======== Recorded information
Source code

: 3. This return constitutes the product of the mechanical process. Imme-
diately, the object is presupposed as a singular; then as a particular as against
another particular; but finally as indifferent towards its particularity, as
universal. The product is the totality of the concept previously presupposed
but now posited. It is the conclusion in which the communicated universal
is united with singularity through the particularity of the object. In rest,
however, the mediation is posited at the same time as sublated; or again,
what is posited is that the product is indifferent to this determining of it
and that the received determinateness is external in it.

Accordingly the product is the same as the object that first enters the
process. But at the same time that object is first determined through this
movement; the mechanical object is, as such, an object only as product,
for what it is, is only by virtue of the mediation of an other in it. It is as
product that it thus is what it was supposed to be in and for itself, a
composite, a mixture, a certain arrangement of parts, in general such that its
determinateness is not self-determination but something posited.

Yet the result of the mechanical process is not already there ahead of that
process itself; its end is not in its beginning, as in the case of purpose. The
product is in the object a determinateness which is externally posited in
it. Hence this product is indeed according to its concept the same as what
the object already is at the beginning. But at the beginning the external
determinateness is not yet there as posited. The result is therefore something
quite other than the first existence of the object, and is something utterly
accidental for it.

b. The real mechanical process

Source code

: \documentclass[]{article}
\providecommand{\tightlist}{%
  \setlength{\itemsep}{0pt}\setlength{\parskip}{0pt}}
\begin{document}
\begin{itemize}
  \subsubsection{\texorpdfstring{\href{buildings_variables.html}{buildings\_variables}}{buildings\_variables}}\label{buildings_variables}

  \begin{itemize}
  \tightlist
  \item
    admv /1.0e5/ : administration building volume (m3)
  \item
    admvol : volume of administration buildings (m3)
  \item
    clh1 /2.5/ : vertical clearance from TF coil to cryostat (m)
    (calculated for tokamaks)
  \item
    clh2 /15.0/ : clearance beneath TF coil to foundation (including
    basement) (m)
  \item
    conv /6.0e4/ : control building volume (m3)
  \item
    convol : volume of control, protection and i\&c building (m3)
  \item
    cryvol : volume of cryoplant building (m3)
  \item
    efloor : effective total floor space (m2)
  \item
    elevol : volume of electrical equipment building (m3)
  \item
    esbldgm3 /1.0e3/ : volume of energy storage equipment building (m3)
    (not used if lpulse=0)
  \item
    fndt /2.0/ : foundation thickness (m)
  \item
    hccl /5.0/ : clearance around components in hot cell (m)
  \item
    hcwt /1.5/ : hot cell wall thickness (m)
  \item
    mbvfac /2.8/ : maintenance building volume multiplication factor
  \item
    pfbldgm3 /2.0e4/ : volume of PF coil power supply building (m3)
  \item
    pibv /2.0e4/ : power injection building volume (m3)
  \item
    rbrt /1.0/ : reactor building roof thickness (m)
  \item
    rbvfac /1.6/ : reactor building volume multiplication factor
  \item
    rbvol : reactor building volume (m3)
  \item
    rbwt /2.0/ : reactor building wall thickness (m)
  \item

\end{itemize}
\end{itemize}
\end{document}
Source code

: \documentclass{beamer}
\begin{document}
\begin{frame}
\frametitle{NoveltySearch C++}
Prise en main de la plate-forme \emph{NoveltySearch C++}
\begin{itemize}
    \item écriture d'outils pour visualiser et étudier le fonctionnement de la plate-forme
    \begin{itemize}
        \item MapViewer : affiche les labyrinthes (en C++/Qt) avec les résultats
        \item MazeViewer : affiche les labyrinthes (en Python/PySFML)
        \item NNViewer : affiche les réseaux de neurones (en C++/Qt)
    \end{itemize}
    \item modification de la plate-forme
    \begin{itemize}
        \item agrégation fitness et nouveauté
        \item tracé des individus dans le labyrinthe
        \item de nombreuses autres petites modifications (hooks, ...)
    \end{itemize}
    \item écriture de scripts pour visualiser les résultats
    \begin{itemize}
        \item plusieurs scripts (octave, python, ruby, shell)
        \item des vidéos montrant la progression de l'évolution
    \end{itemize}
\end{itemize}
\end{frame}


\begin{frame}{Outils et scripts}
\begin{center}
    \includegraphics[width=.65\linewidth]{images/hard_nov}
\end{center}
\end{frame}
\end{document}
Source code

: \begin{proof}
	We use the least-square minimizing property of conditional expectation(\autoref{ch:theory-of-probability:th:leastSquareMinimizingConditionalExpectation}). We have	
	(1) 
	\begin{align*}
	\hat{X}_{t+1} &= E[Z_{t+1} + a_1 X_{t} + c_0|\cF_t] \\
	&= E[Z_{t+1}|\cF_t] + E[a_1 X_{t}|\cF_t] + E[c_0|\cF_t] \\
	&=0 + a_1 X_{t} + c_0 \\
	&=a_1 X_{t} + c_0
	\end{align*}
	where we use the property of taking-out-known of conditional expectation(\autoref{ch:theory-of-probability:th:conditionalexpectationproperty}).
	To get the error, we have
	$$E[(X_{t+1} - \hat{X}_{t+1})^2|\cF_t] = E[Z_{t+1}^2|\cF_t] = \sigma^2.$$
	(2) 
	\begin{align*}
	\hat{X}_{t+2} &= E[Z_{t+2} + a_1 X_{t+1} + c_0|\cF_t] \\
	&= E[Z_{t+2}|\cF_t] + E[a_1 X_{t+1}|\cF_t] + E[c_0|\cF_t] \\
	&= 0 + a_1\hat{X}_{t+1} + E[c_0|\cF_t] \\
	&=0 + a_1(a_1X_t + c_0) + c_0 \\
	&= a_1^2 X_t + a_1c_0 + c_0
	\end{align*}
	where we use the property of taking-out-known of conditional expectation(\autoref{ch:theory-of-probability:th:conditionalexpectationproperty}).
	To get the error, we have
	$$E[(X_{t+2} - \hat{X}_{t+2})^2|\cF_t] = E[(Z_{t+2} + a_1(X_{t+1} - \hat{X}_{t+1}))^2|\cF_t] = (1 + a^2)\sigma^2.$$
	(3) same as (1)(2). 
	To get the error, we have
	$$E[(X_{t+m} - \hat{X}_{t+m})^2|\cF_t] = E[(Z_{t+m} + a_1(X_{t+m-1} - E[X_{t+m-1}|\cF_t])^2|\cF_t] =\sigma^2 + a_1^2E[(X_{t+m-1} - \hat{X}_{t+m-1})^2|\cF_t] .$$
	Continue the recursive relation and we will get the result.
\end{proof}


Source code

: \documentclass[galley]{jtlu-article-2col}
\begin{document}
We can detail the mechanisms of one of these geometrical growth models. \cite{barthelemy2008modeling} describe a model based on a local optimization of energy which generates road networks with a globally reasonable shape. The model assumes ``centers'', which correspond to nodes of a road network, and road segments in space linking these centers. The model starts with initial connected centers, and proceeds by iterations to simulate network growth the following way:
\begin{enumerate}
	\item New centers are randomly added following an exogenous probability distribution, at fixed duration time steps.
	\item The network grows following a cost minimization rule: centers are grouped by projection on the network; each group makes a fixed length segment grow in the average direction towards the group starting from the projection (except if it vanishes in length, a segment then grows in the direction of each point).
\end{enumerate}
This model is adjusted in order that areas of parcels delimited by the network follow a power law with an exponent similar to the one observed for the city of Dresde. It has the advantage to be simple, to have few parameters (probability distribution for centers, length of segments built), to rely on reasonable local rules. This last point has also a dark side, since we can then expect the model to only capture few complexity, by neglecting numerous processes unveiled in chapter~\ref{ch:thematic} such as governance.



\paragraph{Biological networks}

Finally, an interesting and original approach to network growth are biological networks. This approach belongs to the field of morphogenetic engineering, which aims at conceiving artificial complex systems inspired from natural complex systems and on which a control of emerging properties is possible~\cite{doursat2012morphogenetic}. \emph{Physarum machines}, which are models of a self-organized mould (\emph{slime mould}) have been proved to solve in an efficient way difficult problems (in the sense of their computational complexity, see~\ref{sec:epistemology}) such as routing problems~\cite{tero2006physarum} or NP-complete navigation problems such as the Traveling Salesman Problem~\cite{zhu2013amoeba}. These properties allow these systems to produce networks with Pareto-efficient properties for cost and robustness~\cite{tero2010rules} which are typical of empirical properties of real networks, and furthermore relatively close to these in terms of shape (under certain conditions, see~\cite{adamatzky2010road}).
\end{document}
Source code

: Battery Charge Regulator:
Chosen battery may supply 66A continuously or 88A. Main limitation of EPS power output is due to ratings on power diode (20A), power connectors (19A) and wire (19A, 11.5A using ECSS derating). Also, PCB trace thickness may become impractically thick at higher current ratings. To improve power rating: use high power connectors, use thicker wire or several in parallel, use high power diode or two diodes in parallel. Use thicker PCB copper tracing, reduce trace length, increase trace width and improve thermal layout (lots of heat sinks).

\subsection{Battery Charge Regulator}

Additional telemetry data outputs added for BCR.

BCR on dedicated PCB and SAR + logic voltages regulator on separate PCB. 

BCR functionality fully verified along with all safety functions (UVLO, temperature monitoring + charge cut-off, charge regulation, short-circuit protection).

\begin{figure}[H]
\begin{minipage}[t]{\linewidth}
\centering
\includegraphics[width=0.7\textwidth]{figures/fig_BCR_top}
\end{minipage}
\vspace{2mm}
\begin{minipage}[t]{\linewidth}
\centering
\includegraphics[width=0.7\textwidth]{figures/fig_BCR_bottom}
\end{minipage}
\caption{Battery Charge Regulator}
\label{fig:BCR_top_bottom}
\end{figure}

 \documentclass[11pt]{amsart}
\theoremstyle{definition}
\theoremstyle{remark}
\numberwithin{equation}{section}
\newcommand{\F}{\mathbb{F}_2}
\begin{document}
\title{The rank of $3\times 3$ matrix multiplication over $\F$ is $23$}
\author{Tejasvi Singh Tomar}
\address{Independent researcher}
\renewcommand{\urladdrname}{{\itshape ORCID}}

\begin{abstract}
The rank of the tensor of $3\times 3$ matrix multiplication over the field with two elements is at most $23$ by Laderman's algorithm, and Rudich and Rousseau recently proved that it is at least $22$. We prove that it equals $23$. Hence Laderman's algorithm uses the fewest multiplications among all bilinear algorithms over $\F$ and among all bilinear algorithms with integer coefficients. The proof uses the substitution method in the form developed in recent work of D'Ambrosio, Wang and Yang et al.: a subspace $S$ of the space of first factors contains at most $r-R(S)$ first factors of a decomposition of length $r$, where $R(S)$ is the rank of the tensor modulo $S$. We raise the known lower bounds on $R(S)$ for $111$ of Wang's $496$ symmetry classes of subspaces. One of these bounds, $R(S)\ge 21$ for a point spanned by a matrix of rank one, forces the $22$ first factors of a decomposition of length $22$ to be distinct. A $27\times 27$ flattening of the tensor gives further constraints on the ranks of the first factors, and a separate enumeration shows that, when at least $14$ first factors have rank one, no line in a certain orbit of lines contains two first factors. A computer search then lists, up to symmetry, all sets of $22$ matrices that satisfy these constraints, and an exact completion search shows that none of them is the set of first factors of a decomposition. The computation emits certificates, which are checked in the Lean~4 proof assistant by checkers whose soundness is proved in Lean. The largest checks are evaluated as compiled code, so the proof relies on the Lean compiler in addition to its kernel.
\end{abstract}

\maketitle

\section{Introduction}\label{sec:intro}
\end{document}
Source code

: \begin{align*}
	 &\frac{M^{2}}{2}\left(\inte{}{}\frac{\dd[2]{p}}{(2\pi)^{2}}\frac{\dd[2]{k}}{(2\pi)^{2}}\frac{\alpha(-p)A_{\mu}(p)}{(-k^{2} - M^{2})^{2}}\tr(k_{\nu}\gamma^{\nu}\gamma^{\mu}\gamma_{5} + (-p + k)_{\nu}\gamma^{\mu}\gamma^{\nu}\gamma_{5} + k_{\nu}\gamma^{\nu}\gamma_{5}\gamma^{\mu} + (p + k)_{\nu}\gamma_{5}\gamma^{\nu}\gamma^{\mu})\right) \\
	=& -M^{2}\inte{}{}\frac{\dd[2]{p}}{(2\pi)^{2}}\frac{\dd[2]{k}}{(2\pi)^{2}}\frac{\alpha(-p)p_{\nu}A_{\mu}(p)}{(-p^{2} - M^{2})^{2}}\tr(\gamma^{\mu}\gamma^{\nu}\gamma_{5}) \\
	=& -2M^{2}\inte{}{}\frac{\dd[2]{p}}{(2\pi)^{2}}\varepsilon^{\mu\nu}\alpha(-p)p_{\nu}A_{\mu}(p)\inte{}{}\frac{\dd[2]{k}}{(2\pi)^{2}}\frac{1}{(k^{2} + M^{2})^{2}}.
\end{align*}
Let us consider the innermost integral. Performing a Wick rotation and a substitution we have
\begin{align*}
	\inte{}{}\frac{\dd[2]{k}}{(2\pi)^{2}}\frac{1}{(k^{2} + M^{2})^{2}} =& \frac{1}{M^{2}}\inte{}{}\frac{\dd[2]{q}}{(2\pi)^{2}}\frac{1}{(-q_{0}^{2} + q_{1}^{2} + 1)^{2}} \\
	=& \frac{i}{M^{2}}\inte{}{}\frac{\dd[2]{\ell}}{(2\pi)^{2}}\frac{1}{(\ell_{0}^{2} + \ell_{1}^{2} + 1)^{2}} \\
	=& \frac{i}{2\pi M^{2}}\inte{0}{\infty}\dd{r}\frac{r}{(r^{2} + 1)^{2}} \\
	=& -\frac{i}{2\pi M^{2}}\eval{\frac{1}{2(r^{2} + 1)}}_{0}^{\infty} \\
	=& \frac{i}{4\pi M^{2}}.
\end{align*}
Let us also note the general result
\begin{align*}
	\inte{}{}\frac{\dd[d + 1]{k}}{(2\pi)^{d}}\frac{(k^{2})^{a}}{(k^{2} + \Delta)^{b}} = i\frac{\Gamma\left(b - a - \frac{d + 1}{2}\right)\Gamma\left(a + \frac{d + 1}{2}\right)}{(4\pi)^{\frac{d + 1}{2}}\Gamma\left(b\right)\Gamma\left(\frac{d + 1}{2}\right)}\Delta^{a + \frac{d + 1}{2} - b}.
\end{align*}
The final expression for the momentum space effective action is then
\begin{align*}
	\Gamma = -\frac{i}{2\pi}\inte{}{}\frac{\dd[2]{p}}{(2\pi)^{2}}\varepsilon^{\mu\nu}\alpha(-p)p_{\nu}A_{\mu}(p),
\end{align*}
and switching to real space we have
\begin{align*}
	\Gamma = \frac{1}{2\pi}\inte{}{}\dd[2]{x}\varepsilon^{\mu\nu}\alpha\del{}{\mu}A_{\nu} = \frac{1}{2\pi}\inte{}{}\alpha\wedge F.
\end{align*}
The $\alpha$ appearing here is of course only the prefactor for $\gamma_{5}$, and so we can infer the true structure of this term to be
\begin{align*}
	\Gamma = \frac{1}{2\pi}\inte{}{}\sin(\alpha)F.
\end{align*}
================
### Exercise
Pick out and copy the lines of the entries that hold the string "already".

### Answer to this task
Yet the result of the mechanical process is not already there ahead of that
the object already is at the beginning. But at the beginning the external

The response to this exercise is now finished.